* **Required action**
Find the line below with "- mé blogové pytloviny" and the line with "once the game". Output them and the lines between, exactly, but not the pictures.

Records from a data source:
+ + + +

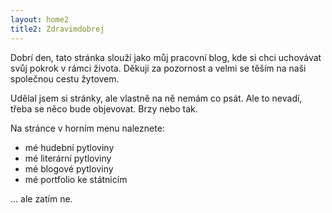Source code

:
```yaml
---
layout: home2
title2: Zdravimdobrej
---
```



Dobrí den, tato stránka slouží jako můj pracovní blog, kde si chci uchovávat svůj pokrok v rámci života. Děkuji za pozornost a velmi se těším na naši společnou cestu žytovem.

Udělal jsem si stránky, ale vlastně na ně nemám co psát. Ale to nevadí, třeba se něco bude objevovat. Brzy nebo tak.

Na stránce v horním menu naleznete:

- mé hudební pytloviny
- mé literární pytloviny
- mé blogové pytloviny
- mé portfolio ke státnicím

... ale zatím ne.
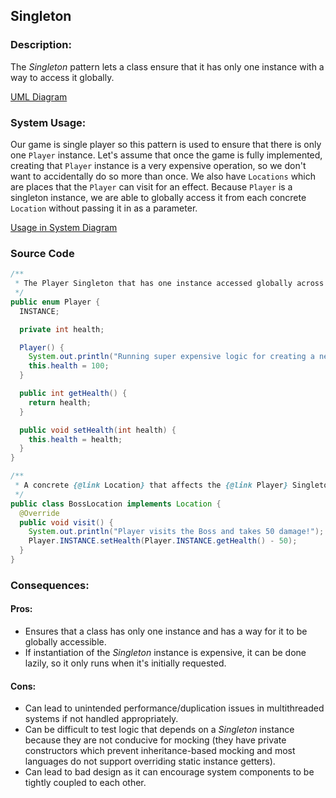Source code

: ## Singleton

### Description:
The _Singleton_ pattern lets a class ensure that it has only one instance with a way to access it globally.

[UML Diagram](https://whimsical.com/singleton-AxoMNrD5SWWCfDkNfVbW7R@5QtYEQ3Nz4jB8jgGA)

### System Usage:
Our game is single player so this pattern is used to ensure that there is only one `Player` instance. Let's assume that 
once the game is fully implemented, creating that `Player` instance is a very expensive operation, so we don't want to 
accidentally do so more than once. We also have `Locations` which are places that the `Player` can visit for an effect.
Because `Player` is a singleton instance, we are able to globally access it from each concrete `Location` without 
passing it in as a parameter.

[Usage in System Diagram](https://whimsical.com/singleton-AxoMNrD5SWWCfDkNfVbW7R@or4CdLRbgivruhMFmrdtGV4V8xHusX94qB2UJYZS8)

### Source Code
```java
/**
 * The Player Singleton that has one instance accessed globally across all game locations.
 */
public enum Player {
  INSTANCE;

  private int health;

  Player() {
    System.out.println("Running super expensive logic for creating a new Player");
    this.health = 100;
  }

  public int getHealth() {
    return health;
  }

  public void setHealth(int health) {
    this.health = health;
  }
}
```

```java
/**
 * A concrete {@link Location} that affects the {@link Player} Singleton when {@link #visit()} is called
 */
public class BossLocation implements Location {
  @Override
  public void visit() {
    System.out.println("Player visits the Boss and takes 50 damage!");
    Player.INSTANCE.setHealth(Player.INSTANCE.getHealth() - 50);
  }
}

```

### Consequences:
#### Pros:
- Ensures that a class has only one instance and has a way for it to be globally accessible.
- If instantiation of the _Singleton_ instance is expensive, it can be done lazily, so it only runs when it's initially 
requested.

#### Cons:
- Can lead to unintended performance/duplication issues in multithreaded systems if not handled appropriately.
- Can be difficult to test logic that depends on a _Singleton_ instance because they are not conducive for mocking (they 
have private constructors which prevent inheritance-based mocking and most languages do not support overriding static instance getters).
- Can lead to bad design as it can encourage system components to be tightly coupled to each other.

+ + + +

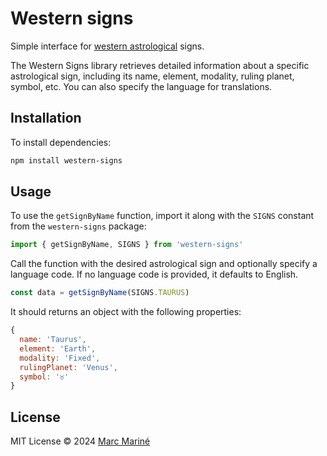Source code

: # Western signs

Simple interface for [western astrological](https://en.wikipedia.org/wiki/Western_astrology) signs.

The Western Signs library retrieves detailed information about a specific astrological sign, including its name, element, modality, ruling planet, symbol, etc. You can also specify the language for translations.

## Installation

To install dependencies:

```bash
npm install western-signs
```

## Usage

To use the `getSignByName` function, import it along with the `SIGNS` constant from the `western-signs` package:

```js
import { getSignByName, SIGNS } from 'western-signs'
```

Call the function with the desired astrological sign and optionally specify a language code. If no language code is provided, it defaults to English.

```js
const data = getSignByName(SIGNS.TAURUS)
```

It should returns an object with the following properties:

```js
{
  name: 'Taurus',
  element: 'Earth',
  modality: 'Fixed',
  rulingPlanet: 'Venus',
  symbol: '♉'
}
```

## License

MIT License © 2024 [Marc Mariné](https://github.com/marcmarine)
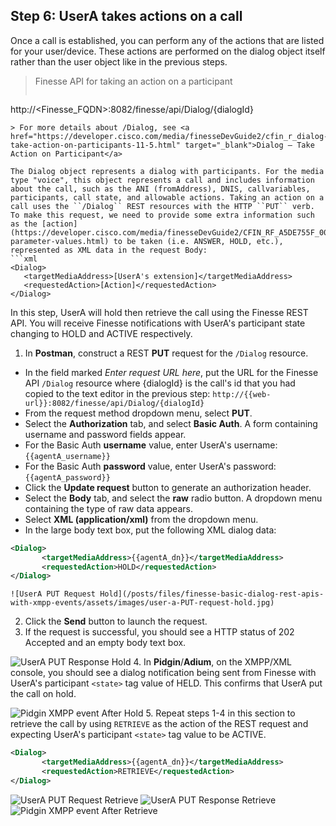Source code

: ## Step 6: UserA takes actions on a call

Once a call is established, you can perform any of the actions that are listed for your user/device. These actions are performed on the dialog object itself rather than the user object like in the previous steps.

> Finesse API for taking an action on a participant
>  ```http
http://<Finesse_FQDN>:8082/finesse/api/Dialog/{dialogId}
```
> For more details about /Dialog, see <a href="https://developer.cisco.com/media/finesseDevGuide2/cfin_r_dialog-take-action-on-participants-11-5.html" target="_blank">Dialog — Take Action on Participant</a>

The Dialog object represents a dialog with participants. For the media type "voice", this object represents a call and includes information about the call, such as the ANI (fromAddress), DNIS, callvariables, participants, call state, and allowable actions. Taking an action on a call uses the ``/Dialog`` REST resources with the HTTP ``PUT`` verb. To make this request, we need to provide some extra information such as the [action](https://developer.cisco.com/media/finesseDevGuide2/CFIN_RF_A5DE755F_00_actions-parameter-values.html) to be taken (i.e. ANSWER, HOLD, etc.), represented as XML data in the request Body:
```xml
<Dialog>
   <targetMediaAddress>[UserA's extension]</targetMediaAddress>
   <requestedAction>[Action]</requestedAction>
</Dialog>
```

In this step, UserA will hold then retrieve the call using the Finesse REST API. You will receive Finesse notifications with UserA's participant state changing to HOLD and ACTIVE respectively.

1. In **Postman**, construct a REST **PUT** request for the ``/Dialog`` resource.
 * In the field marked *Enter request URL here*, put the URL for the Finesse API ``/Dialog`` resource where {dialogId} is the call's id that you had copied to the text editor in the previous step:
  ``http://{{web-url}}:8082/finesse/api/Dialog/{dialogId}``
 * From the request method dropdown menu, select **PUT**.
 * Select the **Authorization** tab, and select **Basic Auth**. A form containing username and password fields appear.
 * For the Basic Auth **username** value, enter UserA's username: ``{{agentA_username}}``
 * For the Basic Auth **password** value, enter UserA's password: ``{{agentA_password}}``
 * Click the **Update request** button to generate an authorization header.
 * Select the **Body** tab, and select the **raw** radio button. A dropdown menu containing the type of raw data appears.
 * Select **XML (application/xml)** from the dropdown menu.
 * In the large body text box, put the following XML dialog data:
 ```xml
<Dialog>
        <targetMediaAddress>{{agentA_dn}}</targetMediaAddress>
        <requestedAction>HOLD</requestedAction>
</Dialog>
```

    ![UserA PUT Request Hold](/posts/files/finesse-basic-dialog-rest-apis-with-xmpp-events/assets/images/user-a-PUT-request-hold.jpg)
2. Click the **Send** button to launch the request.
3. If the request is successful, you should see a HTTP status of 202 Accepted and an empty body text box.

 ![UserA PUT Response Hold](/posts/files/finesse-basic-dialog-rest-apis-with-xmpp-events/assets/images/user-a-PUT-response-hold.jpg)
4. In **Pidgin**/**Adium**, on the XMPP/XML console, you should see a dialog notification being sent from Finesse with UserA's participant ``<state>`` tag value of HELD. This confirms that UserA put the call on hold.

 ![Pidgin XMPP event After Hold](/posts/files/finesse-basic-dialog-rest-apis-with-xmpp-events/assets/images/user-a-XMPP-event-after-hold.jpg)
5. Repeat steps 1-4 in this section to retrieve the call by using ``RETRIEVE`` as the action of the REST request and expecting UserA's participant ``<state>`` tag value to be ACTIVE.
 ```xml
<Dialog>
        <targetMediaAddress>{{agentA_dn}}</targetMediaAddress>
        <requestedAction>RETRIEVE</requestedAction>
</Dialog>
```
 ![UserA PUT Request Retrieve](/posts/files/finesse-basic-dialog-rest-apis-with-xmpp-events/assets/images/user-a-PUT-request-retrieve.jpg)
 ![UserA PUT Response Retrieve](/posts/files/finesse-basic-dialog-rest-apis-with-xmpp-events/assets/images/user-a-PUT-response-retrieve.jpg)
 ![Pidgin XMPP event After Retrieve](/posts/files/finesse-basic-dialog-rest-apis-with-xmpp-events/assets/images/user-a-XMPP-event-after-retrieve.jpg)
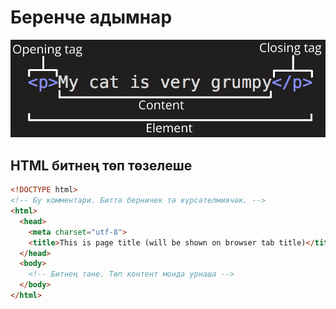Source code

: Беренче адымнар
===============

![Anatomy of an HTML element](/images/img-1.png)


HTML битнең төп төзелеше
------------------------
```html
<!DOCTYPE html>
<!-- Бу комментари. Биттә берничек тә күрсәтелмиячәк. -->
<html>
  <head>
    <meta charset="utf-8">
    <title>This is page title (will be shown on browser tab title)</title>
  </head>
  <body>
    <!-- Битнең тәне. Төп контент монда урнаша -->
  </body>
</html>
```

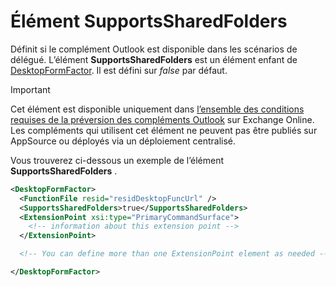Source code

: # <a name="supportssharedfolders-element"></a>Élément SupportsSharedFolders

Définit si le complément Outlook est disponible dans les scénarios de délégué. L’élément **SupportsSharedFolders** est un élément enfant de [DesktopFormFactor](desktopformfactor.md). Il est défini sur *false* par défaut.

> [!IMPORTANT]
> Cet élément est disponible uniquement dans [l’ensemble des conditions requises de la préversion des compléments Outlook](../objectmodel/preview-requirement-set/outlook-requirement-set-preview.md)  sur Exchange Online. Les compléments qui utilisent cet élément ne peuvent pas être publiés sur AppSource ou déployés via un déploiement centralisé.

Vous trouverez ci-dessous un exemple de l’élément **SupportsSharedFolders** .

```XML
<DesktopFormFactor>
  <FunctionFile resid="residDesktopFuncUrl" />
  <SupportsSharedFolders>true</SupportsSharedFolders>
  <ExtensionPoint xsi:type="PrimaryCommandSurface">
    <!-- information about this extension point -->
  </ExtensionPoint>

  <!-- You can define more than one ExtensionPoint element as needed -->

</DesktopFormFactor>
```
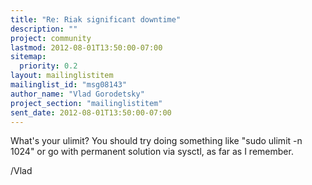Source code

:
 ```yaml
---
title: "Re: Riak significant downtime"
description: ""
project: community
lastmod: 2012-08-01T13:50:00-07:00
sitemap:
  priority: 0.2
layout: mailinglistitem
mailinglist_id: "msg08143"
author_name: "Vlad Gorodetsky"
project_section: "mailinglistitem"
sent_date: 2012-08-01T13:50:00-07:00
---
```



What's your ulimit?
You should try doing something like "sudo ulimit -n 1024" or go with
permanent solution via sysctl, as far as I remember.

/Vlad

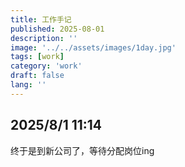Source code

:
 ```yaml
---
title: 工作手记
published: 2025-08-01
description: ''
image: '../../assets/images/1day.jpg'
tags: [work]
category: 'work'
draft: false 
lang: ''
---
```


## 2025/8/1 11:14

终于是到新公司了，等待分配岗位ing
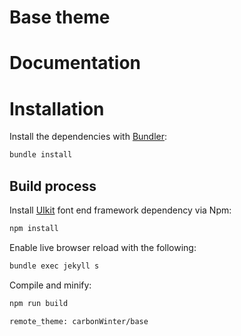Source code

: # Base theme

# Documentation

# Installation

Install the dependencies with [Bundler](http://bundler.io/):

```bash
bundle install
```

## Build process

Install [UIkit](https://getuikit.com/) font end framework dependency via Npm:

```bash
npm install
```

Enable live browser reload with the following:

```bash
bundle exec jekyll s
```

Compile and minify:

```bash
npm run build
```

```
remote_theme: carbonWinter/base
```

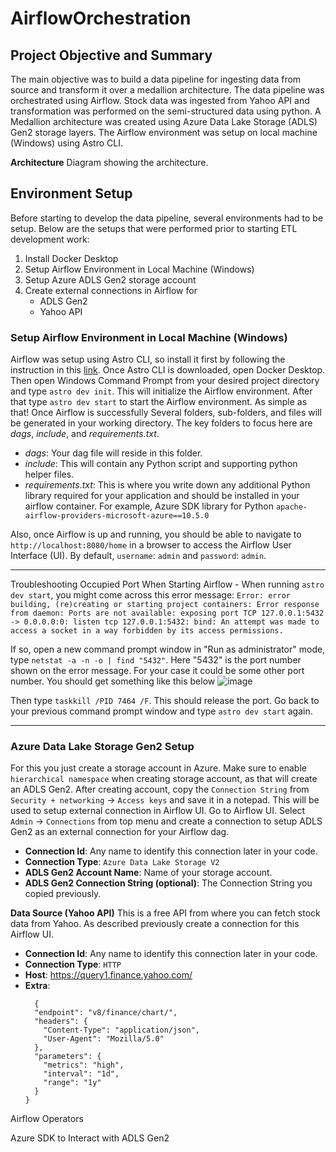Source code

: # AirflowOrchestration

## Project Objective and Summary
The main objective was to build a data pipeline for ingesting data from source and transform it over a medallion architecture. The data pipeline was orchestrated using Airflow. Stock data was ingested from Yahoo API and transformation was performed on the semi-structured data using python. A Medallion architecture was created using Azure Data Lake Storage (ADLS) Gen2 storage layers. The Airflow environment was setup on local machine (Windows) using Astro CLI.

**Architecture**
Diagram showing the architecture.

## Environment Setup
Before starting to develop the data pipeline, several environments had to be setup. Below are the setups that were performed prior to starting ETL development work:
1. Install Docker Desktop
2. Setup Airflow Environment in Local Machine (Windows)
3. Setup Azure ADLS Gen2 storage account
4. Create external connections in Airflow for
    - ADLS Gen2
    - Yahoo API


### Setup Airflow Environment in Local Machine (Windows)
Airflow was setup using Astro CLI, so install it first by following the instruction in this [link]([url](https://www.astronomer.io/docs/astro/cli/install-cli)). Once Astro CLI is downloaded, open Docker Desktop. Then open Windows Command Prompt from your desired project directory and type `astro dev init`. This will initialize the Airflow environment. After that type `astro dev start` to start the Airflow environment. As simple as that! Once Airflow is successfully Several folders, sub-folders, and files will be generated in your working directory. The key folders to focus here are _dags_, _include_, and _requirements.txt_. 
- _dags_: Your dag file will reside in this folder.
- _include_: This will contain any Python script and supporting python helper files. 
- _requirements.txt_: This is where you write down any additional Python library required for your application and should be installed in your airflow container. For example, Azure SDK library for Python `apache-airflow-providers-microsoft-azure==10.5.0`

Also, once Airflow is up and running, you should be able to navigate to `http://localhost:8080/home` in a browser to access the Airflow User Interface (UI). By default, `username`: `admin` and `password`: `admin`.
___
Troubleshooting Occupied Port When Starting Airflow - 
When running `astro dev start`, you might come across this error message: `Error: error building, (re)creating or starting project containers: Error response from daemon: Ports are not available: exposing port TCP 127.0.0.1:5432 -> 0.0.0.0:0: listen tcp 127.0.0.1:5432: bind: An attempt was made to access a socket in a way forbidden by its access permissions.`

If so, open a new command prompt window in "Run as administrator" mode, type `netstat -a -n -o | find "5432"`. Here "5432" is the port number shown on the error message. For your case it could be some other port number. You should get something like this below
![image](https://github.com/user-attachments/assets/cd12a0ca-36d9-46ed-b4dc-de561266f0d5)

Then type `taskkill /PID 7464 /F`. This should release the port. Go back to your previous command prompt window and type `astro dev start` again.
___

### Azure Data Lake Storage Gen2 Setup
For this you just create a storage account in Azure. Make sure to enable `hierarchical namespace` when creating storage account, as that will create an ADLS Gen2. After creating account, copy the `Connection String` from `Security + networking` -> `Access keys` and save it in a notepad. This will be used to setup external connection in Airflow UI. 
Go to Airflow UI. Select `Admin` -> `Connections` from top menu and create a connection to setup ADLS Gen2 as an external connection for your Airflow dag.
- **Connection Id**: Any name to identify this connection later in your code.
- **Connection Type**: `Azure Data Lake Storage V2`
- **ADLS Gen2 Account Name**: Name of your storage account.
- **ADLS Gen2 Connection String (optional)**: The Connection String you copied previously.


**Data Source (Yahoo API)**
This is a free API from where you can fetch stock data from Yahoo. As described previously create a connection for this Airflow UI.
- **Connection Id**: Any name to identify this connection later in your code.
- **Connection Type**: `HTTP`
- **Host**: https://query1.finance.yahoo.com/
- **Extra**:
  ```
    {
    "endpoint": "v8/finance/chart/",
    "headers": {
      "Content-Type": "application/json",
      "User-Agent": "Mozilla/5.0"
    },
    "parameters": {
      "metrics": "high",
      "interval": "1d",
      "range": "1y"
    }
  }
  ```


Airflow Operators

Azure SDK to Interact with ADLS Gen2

+ + + +

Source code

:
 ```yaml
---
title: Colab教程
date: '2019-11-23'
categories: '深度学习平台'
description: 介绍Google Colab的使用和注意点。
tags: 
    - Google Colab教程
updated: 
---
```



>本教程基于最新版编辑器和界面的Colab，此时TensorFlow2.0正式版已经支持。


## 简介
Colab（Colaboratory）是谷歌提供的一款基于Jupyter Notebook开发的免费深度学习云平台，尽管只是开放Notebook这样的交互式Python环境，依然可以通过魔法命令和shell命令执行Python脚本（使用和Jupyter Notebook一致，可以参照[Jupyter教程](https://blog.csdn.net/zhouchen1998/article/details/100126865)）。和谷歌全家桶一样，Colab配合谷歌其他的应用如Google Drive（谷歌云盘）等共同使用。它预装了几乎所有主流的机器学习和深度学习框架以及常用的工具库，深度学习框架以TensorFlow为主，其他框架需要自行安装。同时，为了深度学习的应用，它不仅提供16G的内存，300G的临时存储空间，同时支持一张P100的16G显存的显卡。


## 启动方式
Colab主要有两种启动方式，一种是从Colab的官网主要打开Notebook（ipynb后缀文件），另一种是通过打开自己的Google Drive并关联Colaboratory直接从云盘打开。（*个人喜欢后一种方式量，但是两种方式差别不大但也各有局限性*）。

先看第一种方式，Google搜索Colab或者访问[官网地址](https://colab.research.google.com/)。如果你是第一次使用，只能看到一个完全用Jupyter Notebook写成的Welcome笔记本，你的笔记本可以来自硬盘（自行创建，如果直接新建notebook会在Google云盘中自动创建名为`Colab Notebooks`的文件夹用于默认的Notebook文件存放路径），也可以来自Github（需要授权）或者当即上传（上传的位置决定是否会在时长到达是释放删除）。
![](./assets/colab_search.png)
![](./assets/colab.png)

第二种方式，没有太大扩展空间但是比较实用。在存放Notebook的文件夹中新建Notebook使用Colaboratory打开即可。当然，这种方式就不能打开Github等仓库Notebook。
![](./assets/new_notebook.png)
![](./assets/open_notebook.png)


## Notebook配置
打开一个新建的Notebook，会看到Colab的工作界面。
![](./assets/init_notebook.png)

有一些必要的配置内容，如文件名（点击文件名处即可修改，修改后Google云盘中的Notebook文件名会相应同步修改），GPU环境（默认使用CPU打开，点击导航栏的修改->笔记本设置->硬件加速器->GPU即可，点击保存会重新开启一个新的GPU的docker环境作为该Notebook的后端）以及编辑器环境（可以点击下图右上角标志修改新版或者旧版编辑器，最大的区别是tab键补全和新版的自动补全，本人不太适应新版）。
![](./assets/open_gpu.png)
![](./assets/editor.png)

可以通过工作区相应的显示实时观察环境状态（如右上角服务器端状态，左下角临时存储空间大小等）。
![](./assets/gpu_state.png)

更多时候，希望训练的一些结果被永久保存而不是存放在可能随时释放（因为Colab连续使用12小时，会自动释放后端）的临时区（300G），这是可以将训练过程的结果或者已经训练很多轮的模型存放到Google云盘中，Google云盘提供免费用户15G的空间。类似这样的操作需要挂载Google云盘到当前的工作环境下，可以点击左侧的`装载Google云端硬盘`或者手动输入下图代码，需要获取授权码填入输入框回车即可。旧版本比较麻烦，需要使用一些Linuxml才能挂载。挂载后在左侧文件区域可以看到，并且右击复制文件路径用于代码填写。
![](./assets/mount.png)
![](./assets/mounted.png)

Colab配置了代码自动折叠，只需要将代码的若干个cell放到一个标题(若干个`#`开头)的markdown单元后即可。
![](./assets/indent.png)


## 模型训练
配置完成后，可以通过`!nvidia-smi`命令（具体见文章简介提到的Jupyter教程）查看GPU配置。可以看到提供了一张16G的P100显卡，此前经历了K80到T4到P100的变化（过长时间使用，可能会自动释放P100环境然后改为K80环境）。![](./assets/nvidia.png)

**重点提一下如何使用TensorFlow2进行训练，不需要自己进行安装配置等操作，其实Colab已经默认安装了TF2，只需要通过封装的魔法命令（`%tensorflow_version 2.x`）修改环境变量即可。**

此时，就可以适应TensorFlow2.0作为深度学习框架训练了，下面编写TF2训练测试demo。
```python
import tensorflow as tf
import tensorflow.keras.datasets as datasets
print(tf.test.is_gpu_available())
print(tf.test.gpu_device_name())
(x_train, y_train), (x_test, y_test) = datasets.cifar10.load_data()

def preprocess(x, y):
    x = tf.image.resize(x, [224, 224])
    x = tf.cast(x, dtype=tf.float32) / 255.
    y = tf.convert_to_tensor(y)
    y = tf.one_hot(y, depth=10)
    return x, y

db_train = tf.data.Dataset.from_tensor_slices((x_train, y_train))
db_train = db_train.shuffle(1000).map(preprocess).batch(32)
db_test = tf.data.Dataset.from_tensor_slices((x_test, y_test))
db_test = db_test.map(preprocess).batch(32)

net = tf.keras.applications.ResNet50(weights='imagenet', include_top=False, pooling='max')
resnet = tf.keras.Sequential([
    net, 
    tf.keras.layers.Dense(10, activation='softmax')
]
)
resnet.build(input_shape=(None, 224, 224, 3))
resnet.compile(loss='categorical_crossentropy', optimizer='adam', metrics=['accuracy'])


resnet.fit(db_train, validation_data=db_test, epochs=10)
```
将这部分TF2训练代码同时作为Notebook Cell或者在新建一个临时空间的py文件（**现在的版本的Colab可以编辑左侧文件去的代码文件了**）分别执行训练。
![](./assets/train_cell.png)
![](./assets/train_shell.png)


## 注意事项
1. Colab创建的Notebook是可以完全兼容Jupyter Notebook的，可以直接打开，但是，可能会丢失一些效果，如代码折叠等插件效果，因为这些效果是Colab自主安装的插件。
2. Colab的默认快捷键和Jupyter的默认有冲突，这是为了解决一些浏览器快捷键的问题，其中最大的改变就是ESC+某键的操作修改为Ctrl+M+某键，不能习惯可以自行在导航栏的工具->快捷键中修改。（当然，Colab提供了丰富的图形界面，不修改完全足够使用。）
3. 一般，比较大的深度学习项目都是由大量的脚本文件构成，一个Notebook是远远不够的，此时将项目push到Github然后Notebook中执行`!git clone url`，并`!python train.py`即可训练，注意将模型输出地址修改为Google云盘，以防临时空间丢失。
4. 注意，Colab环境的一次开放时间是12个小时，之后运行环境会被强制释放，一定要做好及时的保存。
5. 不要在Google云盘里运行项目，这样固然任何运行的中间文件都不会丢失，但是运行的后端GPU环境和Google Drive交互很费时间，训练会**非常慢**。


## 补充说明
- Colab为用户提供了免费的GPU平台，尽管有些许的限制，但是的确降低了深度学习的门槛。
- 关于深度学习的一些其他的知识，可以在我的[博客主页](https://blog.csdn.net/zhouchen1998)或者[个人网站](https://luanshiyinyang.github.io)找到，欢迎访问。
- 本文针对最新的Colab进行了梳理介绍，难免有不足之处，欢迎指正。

+ + + +

* **Your solution**
- mé blogové pytloviny
- mé portfolio ke státnicím

... ale zatím ne.
Source code

: ## Singleton

### Description:
The _Singleton_ pattern lets a class ensure that it has only one instance with a way to access it globally.

[UML Diagram](https://whimsical.com/singleton-AxoMNrD5SWWCfDkNfVbW7R@5QtYEQ3Nz4jB8jgGA)

### System Usage:
Our game is single player so this pattern is used to ensure that there is only one `Player` instance. Let's assume that 
once the game is fully implemented, creating that `Player` instance is a very expensive operation, so we don't want to 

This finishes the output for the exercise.